Furthermore, these systems are often communications intensive. Hence, they’d
benefit from a gang of containers that are collocated on the network. This is a
gang-wide property of the resource ask that cannot be captured easily without
gang scheduling. The alternatives (e.g. getting a container on each rack, then
expand from there to see which rack “wins”) are quite wasteful in comparison.
Lastly, scheduling with alternatives at the gang level would be helpful. If
e.g. the training data for a machine learning algorithm needs 128GB of RAM, any
combination of containers with that amount of RAM would satisfy the need.
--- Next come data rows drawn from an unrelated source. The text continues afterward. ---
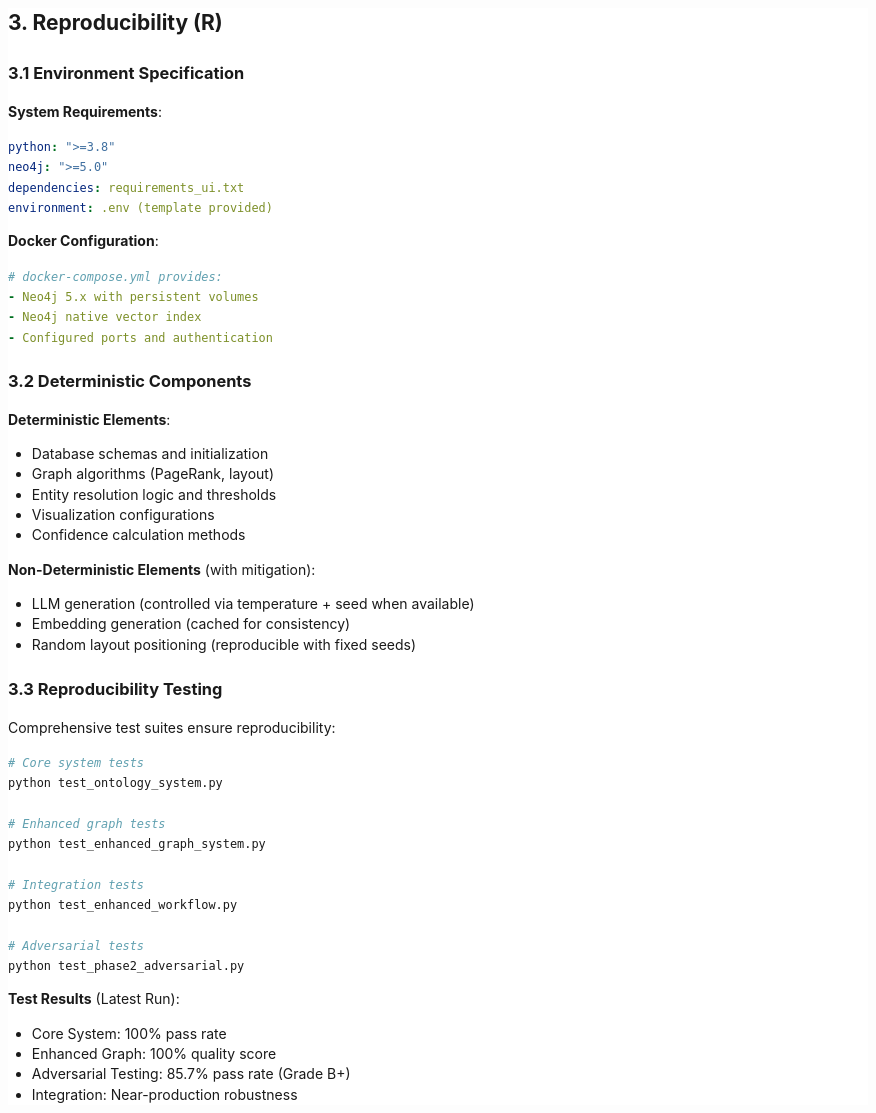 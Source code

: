 ## 3. Reproducibility (R)

### 3.1 Environment Specification

**System Requirements**:
```yaml
python: ">=3.8"
neo4j: ">=5.0"
dependencies: requirements_ui.txt
environment: .env (template provided)
```

**Docker Configuration**:
```yaml
# docker-compose.yml provides:
- Neo4j 5.x with persistent volumes
- Neo4j native vector index
- Configured ports and authentication
```

### 3.2 Deterministic Components

**Deterministic Elements**:
- Database schemas and initialization
- Graph algorithms (PageRank, layout)
- Entity resolution logic and thresholds
- Visualization configurations
- Confidence calculation methods

**Non-Deterministic Elements** (with mitigation):
- LLM generation (controlled via temperature + seed when available)
- Embedding generation (cached for consistency)
- Random layout positioning (reproducible with fixed seeds)

### 3.3 Reproducibility Testing

Comprehensive test suites ensure reproducibility:

```bash
# Core system tests
python test_ontology_system.py

# Enhanced graph tests
python test_enhanced_graph_system.py  

# Integration tests
python test_enhanced_workflow.py

# Adversarial tests
python test_phase2_adversarial.py
```

**Test Results** (Latest Run):
- Core System: 100% pass rate
- Enhanced Graph: 100% quality score
- Adversarial Testing: 85.7% pass rate (Grade B+)
- Integration: Near-production robustness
However, preference is given to fewer machines as that reduces the
communication overhead."
While I appreciate the level of urgency for what Markus describe and for Storm
is not comparable, I see ML as an important future use case for YARN. And
gang-scheduling seems one of those features that will determine whether people
build on Yarn or on something like Mesos.
> Support gang scheduling in the AM RM protocol
> ---------------------------------------------
>
> Key: YARN-624
> URL: https://issues.apache.org/jira/browse/YARN-624
> Project: Hadoop YARN
> Issue Type: Sub-task
> Components: api, scheduler
> Affects Versions: 2.0.4-alpha
> Reporter: Sandy Ryza
> Assignee: Sandy Ryza
>
> Per discussion on YARN-392 and elsewhere, gang scheduling, in which a
> scheduler runs a set of tasks when they can all be run at the same time,
> would be a useful feature for YARN schedulers to support.
> Currently, AMs can approximate this by holding on to containers until they
> get all the ones they need. However, this lends itself to deadlocks when
> different AMs are waiting on the same containers.
--
This message is automatically generated by JIRA.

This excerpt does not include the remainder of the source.